"Real happiness is found in the struggles we undergo to realise our goals, in our efforts to move forward." Daisaku Ikeda
Wow I just feel so numb and a little defeated. You know? Those days and moments in your life where everything just is…. and you aren’t. You are hollow and full at the same time sitting with every conflicting emotion you could think humanly possible. That’s me at the moment. My eyes are sore, my chest hurts… and I am confused over what I want to do from moment to moment. I know what is the right thing to do, but being human I keep falling back into the pits of endless suffering. A karmic tendency that I’ve always struggled to put at bay.
I feel embarrassed, and ashamed to be feeling so low. I feel guilty for not having anything inspiring or positive to write. I feel I feel I feel everything that is horrible in the world, and laugh in the face of all that is good. There is only a heart here that feels broken, and breaking even more as each day passes. As the reality sets in over losing her. Of losing the foundation of my life. I am rejecting my own happiness in order to find a way to cope with this mess. Coping isn’t really living is it?
The opportunities ahead of me taunt me like the piece of cake I cannot eat. I am slow and asleep behind the wheel of the vehicle that is my life. At this very moment I lack courage and strength to keep fighting – But It won’t last. I’m strong.
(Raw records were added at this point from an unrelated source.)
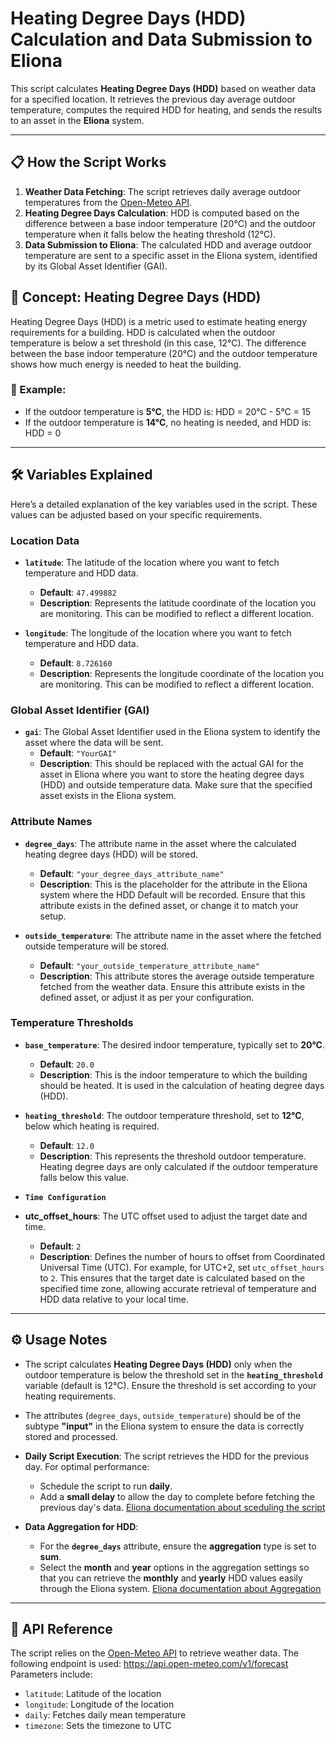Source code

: # Heating Degree Days (HDD) Calculation and Data Submission to Eliona

This script calculates **Heating Degree Days (HDD)** based on weather data for a specified location. It retrieves the previous day average outdoor temperature, computes the required HDD for heating, and sends the results to an asset in the **Eliona** system.

---

## 📋 How the Script Works

1. **Weather Data Fetching**: The script retrieves daily average outdoor temperatures from the [Open-Meteo API](https://open-meteo.com/).
2. **Heating Degree Days Calculation**: HDD is computed based on the difference between a base indoor temperature (20°C) and the outdoor temperature when it falls below the heating threshold (12°C).
3. **Data Submission to Eliona**: The calculated HDD and average outdoor temperature are sent to a specific asset in the Eliona system, identified by its Global Asset Identifier (GAI).

## 🔎 Concept: Heating Degree Days (HDD)

Heating Degree Days (HDD) is a metric used to estimate heating energy requirements for a building. HDD is calculated when the outdoor temperature is below a set threshold (in this case, 12°C). The difference between the base indoor temperature (20°C) and the outdoor temperature shows how much energy is needed to heat the building.

### 📌 Example:
- If the outdoor temperature is **5°C**, the HDD is:
HDD = 20°C - 5°C = 15
- If the outdoor temperature is **14°C**, no heating is needed, and HDD is:
HDD = 0

---

## 🛠️ Variables Explained

Here’s a detailed explanation of the key variables used in the script. These values can be adjusted based on your specific requirements.

### **Location Data**
- **`latitude`**: The latitude of the location where you want to fetch temperature and HDD data.
  - **Default**: `47.499882`
  - **Description**: Represents the latitude coordinate of the location you are monitoring. This can be modified to reflect a different location.
  
- **`longitude`**: The longitude of the location where you want to fetch temperature and HDD data.
  - **Default**: `8.726160`
  - **Description**: Represents the longitude coordinate of the location you are monitoring. This can be modified to reflect a different location.

### **Global Asset Identifier (GAI)**
- **`gai`**: The Global Asset Identifier used in the Eliona system to identify the asset where the data will be sent.
  - **Default**: `"YourGAI"`
  - **Description**: This should be replaced with the actual GAI for the asset in Eliona where you want to store the heating degree days (HDD) and outside temperature data. Make sure that the specified asset exists in the Eliona system.

### **Attribute Names**
- **`degree_days`**: The attribute name in the asset where the calculated heating degree days (HDD) will be stored.
  - **Default**: `"your_degree_days_attribute_name"`
  - **Description**: This is the placeholder for the attribute in the Eliona system where the HDD Default will be recorded. Ensure that this attribute exists in the defined asset, or change it to match your setup.
  
- **`outside_temperature`**: The attribute name in the asset where the fetched outside temperature will be stored.
  - **Default**: `"your_outside_temperature_attribute_name"`
  - **Description**: This attribute stores the average outside temperature fetched from the weather data. Ensure this attribute exists in the defined asset, or adjust it as per your configuration.

### **Temperature Thresholds**
- **`base_temperature`**: The desired indoor temperature, typically set to **20°C**.
  - **Default**: `20.0`
  - **Description**: This is the indoor temperature to which the building should be heated. It is used in the calculation of heating degree days (HDD).

- **`heating_threshold`**: The outdoor temperature threshold, set to **12°C**, below which heating is required.
  - **Default**: `12.0`
  - **Description**: This represents the threshold outdoor temperature. Heating degree days are only calculated if the outdoor temperature falls below this value.

- **`Time Configuration`**
- **utc_offset_hours**: The UTC offset used to adjust the target date and time.
  - **Default**: `2`
  - **Description**: Defines the number of hours to offset from Coordinated Universal Time (UTC). For example, for UTC+2, set `utc_offset_hours` to `2`. This ensures that the target date is calculated based on the specified time zone, allowing accurate retrieval of temperature and HDD data relative to your local time.
  
---

## ⚙️ Usage Notes

- The script calculates **Heating Degree Days (HDD)** only when the outdoor temperature is below the threshold set in the **`heating_threshold`** variable (default is 12°C). Ensure the threshold is set according to your heating requirements.

- The attributes (`degree_days`, `outside_temperature`) should be of the subtype **"input"** in the Eliona system to ensure the data is correctly stored and processed.

- **Daily Script Execution**: The script retrieves the HDD for the previous day. For optimal performance:
  - Schedule the script to run **daily**. 
  - Add a **small delay** to allow the day to complete before fetching the previous day's data.
  [Eliona documentation about sceduling the script](https://doc.eliona.io/collection/dokumentation/engineering/skript-engine/skripte-konfigurieren)

- **Data Aggregation for HDD**:
  - For the **`degree_days`** attribute, ensure the **aggregation** type is set to **sum**.
  - Select the **month** and **year** options in the aggregation settings so that you can retrieve the **monthly** and **yearly** HDD values easily through the Eliona system.
  [Eliona documentation about Aggregation](https://doc.eliona.io/collection/dokumentation/engineering/asset-modellierung-templates#aggregation)
---

## 🔗 API Reference

The script relies on the [Open-Meteo API](https://open-meteo.com/) to retrieve weather data. The following endpoint is used:
https://api.open-meteo.com/v1/forecast
Parameters include:
- `latitude`: Latitude of the location
- `longitude`: Longitude of the location
- `daily`: Fetches daily mean temperature
- `timezone`: Sets the timezone to UTC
Tomorrow is another day. And then again, another after that… and change keeps on coming but I am so fragile. I am in the lowest low I’ve been in for years… but with no way out, other than to put these thoughts and feelings aside. I’ve never been one to deal with grief very well. But is anybody ever really equipped to deal with that letting go? I think letting go when that person is still there…. and still in your eyesight but completely out of reach is the most heart wrenching thing I’ve ever experienced.
Birth, Death, Growing old and sickness… The four hardest sufferings in life. Why is love not one of these? Love is a double edged sword. The knife in the back, and the uplifting winds of our very lives, the ability to create and to destroy.
Damn you love. Why do you have to break my heart?
What else have you got for me out there?
I am Nam-Myoho-Renge-Kyo and still hurting. How is that possible?